They came on a weekday; not many tourists were visiting that little town, and the bars lining the main street were quiet. After their last visit, Gu Wei's trepidation and uncertainty over walking these streets had disappeared. He felt completely different, and completely at ease this time.

"We don't need to bring all these awards and certificates, do we? They're all so old," Gu Wei said. When he looked upon the wall with all his awards hanging up, he felt some hesitation. Those papers had been stuck to the wall for so long.

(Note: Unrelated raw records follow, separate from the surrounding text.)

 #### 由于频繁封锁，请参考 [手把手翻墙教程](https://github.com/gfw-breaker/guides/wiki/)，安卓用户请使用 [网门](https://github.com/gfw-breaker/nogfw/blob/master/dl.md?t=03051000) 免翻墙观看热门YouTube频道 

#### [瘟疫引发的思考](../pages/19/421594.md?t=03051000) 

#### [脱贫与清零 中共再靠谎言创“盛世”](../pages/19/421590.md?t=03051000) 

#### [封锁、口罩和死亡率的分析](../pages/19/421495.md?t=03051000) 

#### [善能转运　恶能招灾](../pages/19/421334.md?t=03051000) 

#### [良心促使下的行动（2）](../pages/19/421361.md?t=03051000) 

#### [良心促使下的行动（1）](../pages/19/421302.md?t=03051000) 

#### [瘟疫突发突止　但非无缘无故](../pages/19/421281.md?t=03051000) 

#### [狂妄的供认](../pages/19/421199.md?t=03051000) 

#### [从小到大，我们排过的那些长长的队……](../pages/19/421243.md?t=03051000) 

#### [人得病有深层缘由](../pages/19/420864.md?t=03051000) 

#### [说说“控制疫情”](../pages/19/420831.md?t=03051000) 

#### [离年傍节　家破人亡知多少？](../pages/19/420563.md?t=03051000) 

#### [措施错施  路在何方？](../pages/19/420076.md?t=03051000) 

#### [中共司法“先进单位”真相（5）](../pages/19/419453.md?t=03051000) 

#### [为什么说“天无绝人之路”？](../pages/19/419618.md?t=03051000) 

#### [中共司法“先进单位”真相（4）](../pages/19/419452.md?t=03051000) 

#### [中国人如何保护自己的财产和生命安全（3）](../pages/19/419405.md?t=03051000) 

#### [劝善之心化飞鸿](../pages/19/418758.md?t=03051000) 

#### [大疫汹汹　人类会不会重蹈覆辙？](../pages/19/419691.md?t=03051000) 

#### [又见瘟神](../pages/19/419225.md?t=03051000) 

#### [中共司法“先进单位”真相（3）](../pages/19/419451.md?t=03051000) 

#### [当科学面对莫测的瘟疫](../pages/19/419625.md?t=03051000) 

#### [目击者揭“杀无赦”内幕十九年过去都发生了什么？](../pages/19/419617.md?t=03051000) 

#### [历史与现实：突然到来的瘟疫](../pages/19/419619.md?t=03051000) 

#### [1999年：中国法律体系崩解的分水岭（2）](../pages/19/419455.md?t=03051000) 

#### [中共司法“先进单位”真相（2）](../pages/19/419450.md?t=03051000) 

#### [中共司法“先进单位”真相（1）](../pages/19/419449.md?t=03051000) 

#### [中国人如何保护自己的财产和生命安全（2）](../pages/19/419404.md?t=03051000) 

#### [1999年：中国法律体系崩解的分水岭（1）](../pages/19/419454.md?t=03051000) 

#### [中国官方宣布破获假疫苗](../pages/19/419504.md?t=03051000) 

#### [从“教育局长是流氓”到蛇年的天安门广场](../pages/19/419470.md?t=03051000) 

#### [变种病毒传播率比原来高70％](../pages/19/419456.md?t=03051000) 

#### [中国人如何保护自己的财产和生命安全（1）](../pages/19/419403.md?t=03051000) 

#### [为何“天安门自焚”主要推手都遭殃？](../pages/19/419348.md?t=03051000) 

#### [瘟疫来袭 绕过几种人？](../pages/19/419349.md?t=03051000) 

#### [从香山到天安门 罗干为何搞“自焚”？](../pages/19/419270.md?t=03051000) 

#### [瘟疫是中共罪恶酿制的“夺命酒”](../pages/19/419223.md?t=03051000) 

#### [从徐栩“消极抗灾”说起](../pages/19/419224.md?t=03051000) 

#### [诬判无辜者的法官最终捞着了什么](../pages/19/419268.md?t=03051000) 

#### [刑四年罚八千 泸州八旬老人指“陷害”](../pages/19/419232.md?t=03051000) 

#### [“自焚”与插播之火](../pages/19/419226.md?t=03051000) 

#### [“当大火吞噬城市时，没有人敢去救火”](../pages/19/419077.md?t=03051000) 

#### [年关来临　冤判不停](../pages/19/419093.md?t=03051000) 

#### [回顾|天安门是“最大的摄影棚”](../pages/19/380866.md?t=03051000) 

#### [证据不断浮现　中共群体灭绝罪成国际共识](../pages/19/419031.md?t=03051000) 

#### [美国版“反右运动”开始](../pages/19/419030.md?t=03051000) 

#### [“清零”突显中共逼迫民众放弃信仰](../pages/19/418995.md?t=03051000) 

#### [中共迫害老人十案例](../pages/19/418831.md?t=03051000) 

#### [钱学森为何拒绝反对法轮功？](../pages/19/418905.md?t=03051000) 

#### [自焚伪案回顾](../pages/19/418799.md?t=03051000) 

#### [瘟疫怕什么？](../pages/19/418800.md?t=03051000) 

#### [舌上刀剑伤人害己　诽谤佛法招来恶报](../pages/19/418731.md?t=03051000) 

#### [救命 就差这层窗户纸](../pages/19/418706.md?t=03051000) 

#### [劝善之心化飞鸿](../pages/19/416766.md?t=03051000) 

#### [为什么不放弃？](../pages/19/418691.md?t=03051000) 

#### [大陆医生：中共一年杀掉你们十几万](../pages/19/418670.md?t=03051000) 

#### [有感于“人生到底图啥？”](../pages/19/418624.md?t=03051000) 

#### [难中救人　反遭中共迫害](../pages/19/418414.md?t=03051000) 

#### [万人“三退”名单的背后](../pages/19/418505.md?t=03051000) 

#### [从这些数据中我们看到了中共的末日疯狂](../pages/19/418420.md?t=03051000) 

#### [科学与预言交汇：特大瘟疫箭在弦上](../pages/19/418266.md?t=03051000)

They were sure to suffer some damage if they were removed.

"We were in such a hurry last time that I didn't take a good look at these. Student Gu Wei, outstanding academic achievement," Jiang Xun read as he began to carefully loosen the tape holding the certificates and awards to the wall. He skimmed the writing on each one as he worked. "Little Gu Wei, Class 3, best hibiscus award."

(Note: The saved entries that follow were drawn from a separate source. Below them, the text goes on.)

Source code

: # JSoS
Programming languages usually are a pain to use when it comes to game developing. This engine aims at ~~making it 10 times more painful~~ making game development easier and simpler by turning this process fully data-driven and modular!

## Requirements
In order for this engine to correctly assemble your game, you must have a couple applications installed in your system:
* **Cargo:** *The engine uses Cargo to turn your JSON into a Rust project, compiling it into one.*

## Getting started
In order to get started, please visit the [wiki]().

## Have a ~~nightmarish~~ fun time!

Jiang Xun looked over at Gu Wei, smiling and borrowing the name from the certificate as he praised, "Little Gu Wei has been outstanding ever since he was in kindergarten."

"Everyone got that hibiscus award in kindergarten," Gu Wei insisted, feeling a little embarrassed. He went over to the drawer and dug out two paper flowers, both a little crooked and haphazardly made. After patting off the dust that had gathered on them, he passed them over to Jiang Xun. "Here. If 'Little Jiang Xun' likes them, he can have them."

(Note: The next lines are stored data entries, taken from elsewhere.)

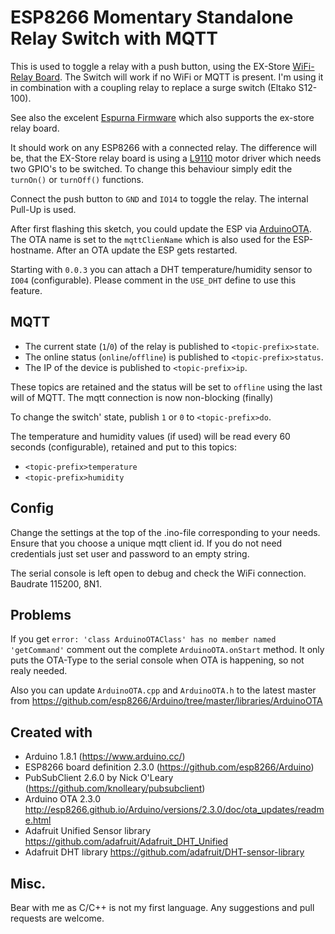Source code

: # ESP8266 Momentary Standalone Relay Switch with MQTT

This is used to toggle a relay with a push button, using the EX-Store [WiFi-Relay Board](https://ex-store.de/ESP8266-WiFi-Relay-V31). The Switch will work if no WiFi or MQTT is present. I'm using it in combination with a coupling relay to replace a surge switch (Eltako S12-100).

See also the excelent [Espurna Firmware](https://bitbucket.org/xoseperez/espurna) which also supports the ex-store relay board.

It should work on any ESP8266 with a connected relay. The difference will be, that the EX-Store relay board is using a [L9110](http://www.elecrow.com/download/datasheet-l9110.pdf) motor driver which needs two GPIO's to be switched. To change this behaviour simply edit the `turnOn()` or `turnOff()` functions.

Connect the push button to `GND` and `IO14` to toggle the relay. The internal Pull-Up is used.

After first flashing this sketch, you could update the ESP via [ArduinoOTA](http://esp8266.github.io/Arduino/versions/2.3.0/doc/ota_updates/readme.html). The OTA name is set to the `mqttClienName` which is also used for the ESP-hostname. After an OTA update the ESP gets restarted.

Starting with `0.0.3` you can attach a DHT temperature/humidity sensor to `IO04` (configurable). Please comment in the `USE_DHT` define to use this feature.

## MQTT
* The current state (`1`/`0`) of the relay is published to `<topic-prefix>state`. 
* The online status (`online`/`offline`) is published to `<topic-prefix>status`. 
* The IP of the device is published to `<topic-prefix>ip`.

These topics are retained and the status will be set to `offline` using the last will of MQTT. The mqtt connection is now non-blocking (finally)

To change the switch' state, publish `1` or `0` to `<topic-prefix>do`.

The temperature and humidity values (if used) will be read every 60 seconds (configurable), retained and put to this topics:

* `<topic-prefix>temperature`
* `<topic-prefix>humidity`


## Config
Change the settings at the top of the .ino-file corresponding to your needs. Ensure that you choose a unique mqtt client id. If you do not need credentials just set user and password to an empty string.

The serial console is left open to debug and check the WiFi connection. Baudrate 115200, 8N1.

## Problems
If you get `error: 'class ArduinoOTAClass' has no member named 'getCommand'` comment out the complete `ArduinoOTA.onStart` method. It only puts the OTA-Type to the serial console when OTA is happening, so not realy needed.

Also you can update `ArduinoOTA.cpp` and `ArduinoOTA.h` to the latest master from https://github.com/esp8266/Arduino/tree/master/libraries/ArduinoOTA


## Created with
- Arduino 1.8.1 (https://www.arduino.cc/)
- ESP8266 board definition 2.3.0 (https://github.com/esp8266/Arduino)
- PubSubClient 2.6.0 by Nick O'Leary (https://github.com/knolleary/pubsubclient)
- Arduino OTA 2.3.0 http://esp8266.github.io/Arduino/versions/2.3.0/doc/ota_updates/readme.html
- Adafruit Unified Sensor library https://github.com/adafruit/Adafruit_DHT_Unified
- Adafruit DHT library https://github.com/adafruit/DHT-sensor-library

## Misc.
Bear with me as C/C++ is not my first language. Any suggestions and pull requests are welcome.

Jiang Xun took the flowers and put them with the award he'd just stripped from the wall, setting them in the box of things they planned to take back with them. He glanced back over at Gu Wei, and peeked at the drawer Gu Wei had just opened.

"Don't hide anything," Jiang Xun urged. "Let me see."

"There's nothing to see." Gu Wei opened the drawer again. "Just my old winter and summer break homework."

Gu Wei's old homework hadn't been well-preserved. The pages had yellowed noticeably, but the handwriting was still perfectly legible.

"'My Dream,'" Jiang Xun read out, flipping to a random page in the notebook.

"You even want to read my essays from elementary school?" Gu Wei complained. He snatched back the notebook and quickly tossed it back into the drawer.

"What are you afraid of? I have mine at home. If you want to see them, I'll show you when we get back. I had to write about my dreams when I was in elementary school too.

"I wrote it was my dream to play esports, and my teacher was baffled. She put a question mark on my notebook and even called my parents." Jiang Xun smiled as he reminisced. While Gu Wei listened, distracted, Jiang Xun crept over to the drawer and took out all the notebooks from within.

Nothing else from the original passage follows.